» What you will do
Reproduce the records below in their entirety, exactly as shown.

---------- Supplied records ----------

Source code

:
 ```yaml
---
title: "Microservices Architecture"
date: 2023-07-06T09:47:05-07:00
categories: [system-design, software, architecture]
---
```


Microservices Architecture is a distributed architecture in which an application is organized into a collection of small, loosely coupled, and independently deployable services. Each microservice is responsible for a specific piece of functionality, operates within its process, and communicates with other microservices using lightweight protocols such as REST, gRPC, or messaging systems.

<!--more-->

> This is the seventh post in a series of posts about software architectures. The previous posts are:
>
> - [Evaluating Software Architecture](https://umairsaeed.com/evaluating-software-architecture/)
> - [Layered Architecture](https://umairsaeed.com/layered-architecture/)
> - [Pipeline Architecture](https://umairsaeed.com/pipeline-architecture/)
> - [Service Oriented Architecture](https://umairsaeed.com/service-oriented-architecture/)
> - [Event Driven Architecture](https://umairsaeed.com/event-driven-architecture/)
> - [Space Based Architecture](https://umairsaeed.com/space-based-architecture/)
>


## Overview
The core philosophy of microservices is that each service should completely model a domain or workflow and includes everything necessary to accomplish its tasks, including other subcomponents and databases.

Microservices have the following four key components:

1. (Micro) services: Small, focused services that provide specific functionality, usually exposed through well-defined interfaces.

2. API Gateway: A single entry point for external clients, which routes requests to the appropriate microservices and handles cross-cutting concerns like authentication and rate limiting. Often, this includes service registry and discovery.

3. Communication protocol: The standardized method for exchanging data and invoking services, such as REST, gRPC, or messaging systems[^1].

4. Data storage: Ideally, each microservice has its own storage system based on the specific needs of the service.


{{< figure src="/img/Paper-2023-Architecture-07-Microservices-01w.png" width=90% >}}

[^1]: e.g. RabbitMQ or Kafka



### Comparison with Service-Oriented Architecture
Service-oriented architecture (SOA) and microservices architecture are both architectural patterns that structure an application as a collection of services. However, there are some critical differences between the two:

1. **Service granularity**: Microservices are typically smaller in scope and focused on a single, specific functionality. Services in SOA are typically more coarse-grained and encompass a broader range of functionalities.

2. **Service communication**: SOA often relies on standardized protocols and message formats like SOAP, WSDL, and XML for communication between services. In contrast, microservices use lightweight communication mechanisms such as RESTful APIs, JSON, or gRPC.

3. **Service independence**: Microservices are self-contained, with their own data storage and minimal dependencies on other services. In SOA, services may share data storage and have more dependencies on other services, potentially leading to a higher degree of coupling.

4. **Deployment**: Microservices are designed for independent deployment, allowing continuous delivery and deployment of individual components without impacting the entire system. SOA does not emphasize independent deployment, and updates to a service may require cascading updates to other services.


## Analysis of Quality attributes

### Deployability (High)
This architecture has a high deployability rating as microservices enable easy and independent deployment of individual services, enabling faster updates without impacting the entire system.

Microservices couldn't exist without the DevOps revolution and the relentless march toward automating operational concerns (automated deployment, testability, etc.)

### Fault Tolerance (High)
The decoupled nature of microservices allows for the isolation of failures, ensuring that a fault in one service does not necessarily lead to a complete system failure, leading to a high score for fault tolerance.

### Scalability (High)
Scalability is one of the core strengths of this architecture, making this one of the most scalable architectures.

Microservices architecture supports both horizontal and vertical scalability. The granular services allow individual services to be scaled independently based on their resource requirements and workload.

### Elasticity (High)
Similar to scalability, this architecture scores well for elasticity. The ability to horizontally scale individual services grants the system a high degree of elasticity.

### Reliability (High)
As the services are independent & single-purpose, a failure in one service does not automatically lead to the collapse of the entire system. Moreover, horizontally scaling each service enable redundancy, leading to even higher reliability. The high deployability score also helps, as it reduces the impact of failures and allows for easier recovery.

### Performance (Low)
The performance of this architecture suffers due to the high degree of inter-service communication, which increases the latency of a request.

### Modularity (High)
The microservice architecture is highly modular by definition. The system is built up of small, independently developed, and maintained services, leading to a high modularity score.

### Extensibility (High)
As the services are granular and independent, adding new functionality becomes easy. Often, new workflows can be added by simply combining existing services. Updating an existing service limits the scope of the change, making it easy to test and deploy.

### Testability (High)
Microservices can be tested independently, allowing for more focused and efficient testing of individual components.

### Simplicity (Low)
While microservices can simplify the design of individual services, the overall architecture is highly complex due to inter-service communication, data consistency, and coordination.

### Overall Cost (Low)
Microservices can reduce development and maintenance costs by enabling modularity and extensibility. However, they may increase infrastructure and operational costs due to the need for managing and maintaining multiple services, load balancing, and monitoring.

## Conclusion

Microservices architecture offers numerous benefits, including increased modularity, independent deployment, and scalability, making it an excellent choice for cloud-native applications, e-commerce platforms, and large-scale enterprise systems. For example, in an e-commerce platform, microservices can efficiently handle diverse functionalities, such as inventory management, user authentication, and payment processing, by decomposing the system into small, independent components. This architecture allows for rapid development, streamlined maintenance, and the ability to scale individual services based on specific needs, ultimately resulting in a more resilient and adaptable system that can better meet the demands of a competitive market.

----------

» Expected answer
Source code

:
 ```yaml
---
title: "Microservices Architecture"
date: 2023-07-06T09:47:05-07:00
categories: [system-design, software, architecture]
---
```


Microservices Architecture is a distributed architecture in which an application is organized into a collection of small, loosely coupled, and independently deployable services. Each microservice is responsible for a specific piece of functionality, operates within its process, and communicates with other microservices using lightweight protocols such as REST, gRPC, or messaging systems.

<!--more-->

> This is the seventh post in a series of posts about software architectures. The previous posts are:
>
> - [Evaluating Software Architecture](https://umairsaeed.com/evaluating-software-architecture/)
> - [Layered Architecture](https://umairsaeed.com/layered-architecture/)
> - [Pipeline Architecture](https://umairsaeed.com/pipeline-architecture/)
> - [Service Oriented Architecture](https://umairsaeed.com/service-oriented-architecture/)
> - [Event Driven Architecture](https://umairsaeed.com/event-driven-architecture/)
> - [Space Based Architecture](https://umairsaeed.com/space-based-architecture/)
>


## Overview
The core philosophy of microservices is that each service should completely model a domain or workflow and includes everything necessary to accomplish its tasks, including other subcomponents and databases.

Microservices have the following four key components:

1. (Micro) services: Small, focused services that provide specific functionality, usually exposed through well-defined interfaces.

2. API Gateway: A single entry point for external clients, which routes requests to the appropriate microservices and handles cross-cutting concerns like authentication and rate limiting. Often, this includes service registry and discovery.

3. Communication protocol: The standardized method for exchanging data and invoking services, such as REST, gRPC, or messaging systems[^1].

4. Data storage: Ideally, each microservice has its own storage system based on the specific needs of the service.


{{< figure src="/img/Paper-2023-Architecture-07-Microservices-01w.png" width=90% >}}

[^1]: e.g. RabbitMQ or Kafka



### Comparison with Service-Oriented Architecture
Service-oriented architecture (SOA) and microservices architecture are both architectural patterns that structure an application as a collection of services. However, there are some critical differences between the two:

1. **Service granularity**: Microservices are typically smaller in scope and focused on a single, specific functionality. Services in SOA are typically more coarse-grained and encompass a broader range of functionalities.

2. **Service communication**: SOA often relies on standardized protocols and message formats like SOAP, WSDL, and XML for communication between services. In contrast, microservices use lightweight communication mechanisms such as RESTful APIs, JSON, or gRPC.

3. **Service independence**: Microservices are self-contained, with their own data storage and minimal dependencies on other services. In SOA, services may share data storage and have more dependencies on other services, potentially leading to a higher degree of coupling.

4. **Deployment**: Microservices are designed for independent deployment, allowing continuous delivery and deployment of individual components without impacting the entire system. SOA does not emphasize independent deployment, and updates to a service may require cascading updates to other services.


## Analysis of Quality attributes

### Deployability (High)
This architecture has a high deployability rating as microservices enable easy and independent deployment of individual services, enabling faster updates without impacting the entire system.

Microservices couldn't exist without the DevOps revolution and the relentless march toward automating operational concerns (automated deployment, testability, etc.)

### Fault Tolerance (High)
The decoupled nature of microservices allows for the isolation of failures, ensuring that a fault in one service does not necessarily lead to a complete system failure, leading to a high score for fault tolerance.

### Scalability (High)
Scalability is one of the core strengths of this architecture, making this one of the most scalable architectures.

Microservices architecture supports both horizontal and vertical scalability. The granular services allow individual services to be scaled independently based on their resource requirements and workload.

### Elasticity (High)
Similar to scalability, this architecture scores well for elasticity. The ability to horizontally scale individual services grants the system a high degree of elasticity.

### Reliability (High)
As the services are independent & single-purpose, a failure in one service does not automatically lead to the collapse of the entire system. Moreover, horizontally scaling each service enable redundancy, leading to even higher reliability. The high deployability score also helps, as it reduces the impact of failures and allows for easier recovery.

### Performance (Low)
The performance of this architecture suffers due to the high degree of inter-service communication, which increases the latency of a request.

### Modularity (High)
The microservice architecture is highly modular by definition. The system is built up of small, independently developed, and maintained services, leading to a high modularity score.

### Extensibility (High)
As the services are granular and independent, adding new functionality becomes easy. Often, new workflows can be added by simply combining existing services. Updating an existing service limits the scope of the change, making it easy to test and deploy.

### Testability (High)
Microservices can be tested independently, allowing for more focused and efficient testing of individual components.

### Simplicity (Low)
While microservices can simplify the design of individual services, the overall architecture is highly complex due to inter-service communication, data consistency, and coordination.

### Overall Cost (Low)
Microservices can reduce development and maintenance costs by enabling modularity and extensibility. However, they may increase infrastructure and operational costs due to the need for managing and maintaining multiple services, load balancing, and monitoring.

## Conclusion

Microservices architecture offers numerous benefits, including increased modularity, independent deployment, and scalability, making it an excellent choice for cloud-native applications, e-commerce platforms, and large-scale enterprise systems. For example, in an e-commerce platform, microservices can efficiently handle diverse functionalities, such as inventory management, user authentication, and payment processing, by decomposing the system into small, independent components. This architecture allows for rapid development, streamlined maintenance, and the ability to scale individual services based on specific needs, ultimately resulting in a more resilient and adaptable system that can better meet the demands of a competitive market.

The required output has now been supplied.